I finally got around to completing my collection of the latest trilogy by The Hafler Trio. This is a fairly substantial, if austere, collection of drone based work, theorized by many to be built around the sound of a cello. Each member of the collection shares the common characteristics of the same foundation drone, out of which small shifts, processes, and other tones grow and shrink - again, in a very austere manner. This collection is in no hurry to get any where, nor does it spend too much pride emoting its minimalism. Each piece comes with an accompanying booklet and envelope, double layered with fly paper and textured card stock. Along with the subtle differences in sound between the three members of the set, there are subtle differences in the design and content of accompanying physical material.

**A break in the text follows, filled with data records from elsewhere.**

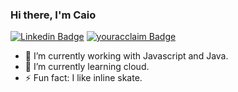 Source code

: ### Hi there, I'm Caio
[![Linkedin Badge](https://img.shields.io/badge/-Linkedin-blue?style=flat-square&logo=Linkedin&logoColor=white)](https://www.linkedin.com/in/caio-bessa/) 
[![youracclaim Badge](https://img.shields.io/badge/-Acclaim-darkblue?style=flat-square&logo=youracclaim&logoColor=white)](https://www.youracclaim.com/users/caio-bessa/badges) 





- 🔭 I’m currently working with Javascript and Java. 
- 🌱 I’m currently learning cloud. 
- ⚡ Fun fact: I like inline skate. 
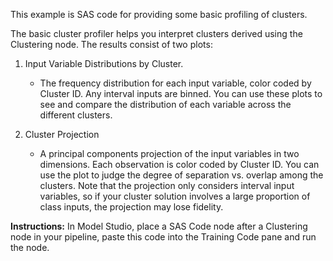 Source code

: This example is SAS code for providing some basic profiling of clusters. 

The basic cluster profiler helps you interpret clusters derived using the Clustering node. The results consist of two plots: 

1. Input Variable Distributions by Cluster. 
   - The frequency distribution for each input variable, color coded by Cluster ID. Any interval inputs are binned. You can use these plots to see and compare the distribution of each variable across the different clusters. 

2. Cluster Projection
   - A principal components projection of the input variables in two dimensions. Each observation is color coded by Cluster ID. You can use the plot to judge the degree of separation vs. overlap among the clusters. Note that the projection only considers interval input variables, so if your cluster solution involves a large proportion of class inputs, the projection may lose fidelity.

**Instructions:** In Model Studio, place a SAS Code node after a Clustering node in your pipeline, paste this code into the Training Code pane and run the node.


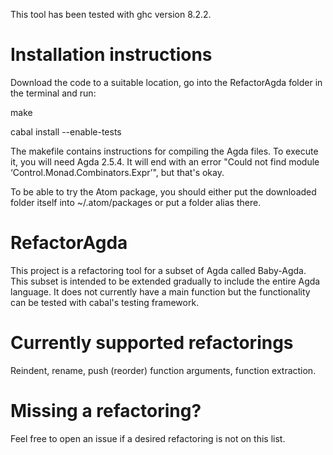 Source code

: This tool has been tested with ghc version 8.2.2.

<h1>Installation instructions</h1>
Download the code to a suitable location, go into the RefactorAgda folder in the terminal and run:

make

cabal install --enable-tests

The makefile contains instructions for compiling the Agda files. To execute it, you will need Agda 2.5.4. It will end with an error "Could not find module ‘Control.Monad.Combinators.Expr’", but that's okay.

To be able to try the Atom package, you should either put the downloaded folder itself into ~/.atom/packages or put a folder alias there.

<h1>RefactorAgda</h1>

This project is a refactoring tool for a subset of Agda called Baby-Agda. This subset is intended to be extended gradually to include the entire Agda language. It does not currently have a main function but the functionality can be tested with cabal's testing framework.

<h1>Currently supported refactorings</h1>
Reindent, rename, push (reorder) function arguments, function extraction.

<h1> Missing a refactoring? </h1>
Feel free to open an issue if a desired refactoring is not on this list.
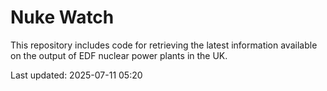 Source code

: # Nuke Watch

This repository includes code for retrieving the latest information available on the output of EDF nuclear power plants in the UK.

Last updated: 2025-07-11 05:20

Each part is bound to one of faith, love, or hope, as applied to consciousness, feeling, and the body. And each part praises consciousness, lambasts feeling, and seems indifferent (or a tad cruel) to the body. In the realm of consciousness, the series is a fascinating tool. I sat high up in my apartment last night, with my feet hanging out the large south windows from which I can see the entire valley sprawling out from the city. I stared, unfeeling (or just uninspired) by the twinkling lights. The psycho-acoustics would flare up, significantly, at times, filling the apartment space in a way that a turn of the head would cause different tonal sensations (a technique powerfully employed on Ryoji Ikeda's Matrix [for rooms] disc). The tones fused with the sounds of the street so that at times the source of some of said sounds were difficult to ascertain.
Deep into No More Twain, Of One Flesh: 11 Unequivocal Obsecrations, I was deep into trance and ripped apart by my own twain - two entities guiding and dividing my life right now - and had to fight my way out of such deep and frightening consciousness and back into the body. Scratches and cold medal were put to use to reinvigorate the breath and to bring myself down out of the super present to the merely present.